So, maybe the Lyc guys may not be so far off the mark with the barrels bolted on the bottom with huge bolts and lots of them. It helps avoid some of the expansion issues inherent to the tension stud design.

Good postings guys, interesting reading.

-Rob

 

[rv6ejguy]

Its funny how some people have problems pulling studs on Corvair, VW and Porsche engines and some don't. I raced Corvairs for a while and built many including 350+HP turbo ones and some for road racing, never saw a pulled stud in any of these high hp, high heat engines????

I do know that 911/930 experience this from time to time and certainly many have reported this on VWs. I wonder what the cause is? Improper torquing somewhere in the engine's life or overheating at some point?

Perhaps it is the best idea to leave the Lycoming design alone! It does work the way it is. Why meddle?

Interesting comment on VWs. Some people have had multiple failures in not so many hours, others have hundreds of trouble free hours. I've never liked a prop bolted directly to the crank of an auto engine myself but it seems to work for many.

 

[Jconard]

I agree...in principle...ain't broke, why fix it?

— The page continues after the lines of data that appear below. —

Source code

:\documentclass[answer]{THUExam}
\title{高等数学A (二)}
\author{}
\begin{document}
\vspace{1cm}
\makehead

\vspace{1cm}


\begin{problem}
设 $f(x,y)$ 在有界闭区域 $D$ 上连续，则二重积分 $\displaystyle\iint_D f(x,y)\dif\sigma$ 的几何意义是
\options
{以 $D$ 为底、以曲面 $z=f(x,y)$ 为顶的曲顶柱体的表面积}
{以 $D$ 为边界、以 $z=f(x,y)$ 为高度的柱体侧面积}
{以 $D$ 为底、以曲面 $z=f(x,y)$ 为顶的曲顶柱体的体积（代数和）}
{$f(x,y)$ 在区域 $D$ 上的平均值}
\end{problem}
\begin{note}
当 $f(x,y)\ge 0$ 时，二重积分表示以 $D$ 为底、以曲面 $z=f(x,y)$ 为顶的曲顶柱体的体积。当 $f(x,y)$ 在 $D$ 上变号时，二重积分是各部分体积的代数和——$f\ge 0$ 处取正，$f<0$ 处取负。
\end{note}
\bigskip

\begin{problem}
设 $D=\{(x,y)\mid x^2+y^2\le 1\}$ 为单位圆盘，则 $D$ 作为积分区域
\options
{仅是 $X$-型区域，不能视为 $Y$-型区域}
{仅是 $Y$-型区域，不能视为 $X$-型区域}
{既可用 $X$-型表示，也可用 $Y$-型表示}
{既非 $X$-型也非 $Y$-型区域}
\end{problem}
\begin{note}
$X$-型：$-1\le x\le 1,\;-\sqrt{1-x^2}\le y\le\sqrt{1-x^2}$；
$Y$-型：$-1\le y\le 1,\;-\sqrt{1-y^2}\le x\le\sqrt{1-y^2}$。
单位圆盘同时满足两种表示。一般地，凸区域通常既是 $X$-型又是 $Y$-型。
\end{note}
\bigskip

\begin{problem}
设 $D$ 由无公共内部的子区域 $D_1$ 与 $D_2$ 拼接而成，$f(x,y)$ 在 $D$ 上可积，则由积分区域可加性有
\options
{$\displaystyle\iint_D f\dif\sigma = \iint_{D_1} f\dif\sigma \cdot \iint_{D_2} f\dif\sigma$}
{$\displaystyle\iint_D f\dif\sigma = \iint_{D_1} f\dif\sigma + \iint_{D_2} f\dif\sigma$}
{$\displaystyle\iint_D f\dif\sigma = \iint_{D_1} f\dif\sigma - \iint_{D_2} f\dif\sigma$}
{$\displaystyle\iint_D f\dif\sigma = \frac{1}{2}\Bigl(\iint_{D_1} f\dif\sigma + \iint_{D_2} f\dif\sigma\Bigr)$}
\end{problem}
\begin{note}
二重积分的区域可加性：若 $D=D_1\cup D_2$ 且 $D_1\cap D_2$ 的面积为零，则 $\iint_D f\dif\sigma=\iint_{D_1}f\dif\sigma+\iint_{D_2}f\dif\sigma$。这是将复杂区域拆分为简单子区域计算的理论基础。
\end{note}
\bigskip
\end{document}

But, as I said before if they made full length studs, it would be workable and I think interesting.

It would make the cooling requirements lower, and I think make the installation even faster.

Plus, the technology has become bullet proof. When I was younger I once hot seized a piston in a nickasil bore while at the race track. We had to use a 5 lb hammer to get the piston out and it left chunks of aluminum on the bore. We burned the aluminum off the cylinder with myriatic acid, hone the bore lightly with stoddard solvent, and finished the race weekend.

Just a thought.

The dilavar studs worked well, it was designed to overcome the expansion rate issuses with aluminum cylinders, and only snapped because of corrosion..generally from road salt. They had a wierd fabric covering and later epoxy coatings. I understand that ARP has a machined neck stud which works fine.

Ross, get LN to make a lycoming conversion!

 

[cooljugs]

It is so painful to read forums like this.

Yes, Liquid Cooled Air Power is still actively working on our water cooled Lycoming engine modification. No we don't have anything for sale yet mainly because we decided to develop a much more powerful version and then we were impacted by the Great Recession which decimated financing, killed off several of our vendors and generally brought everything to a standstill just like it did to pretty much the rest of the economy. Since then just trying to find a machine shop and foundry in the US that is willing and able to make our parts has been like finding a needle in a haystack! No wonder we don't manufacture anything anymore - nobody is willing or knows how to do it anymore especially if you don't plan on producing tens of thousands of something!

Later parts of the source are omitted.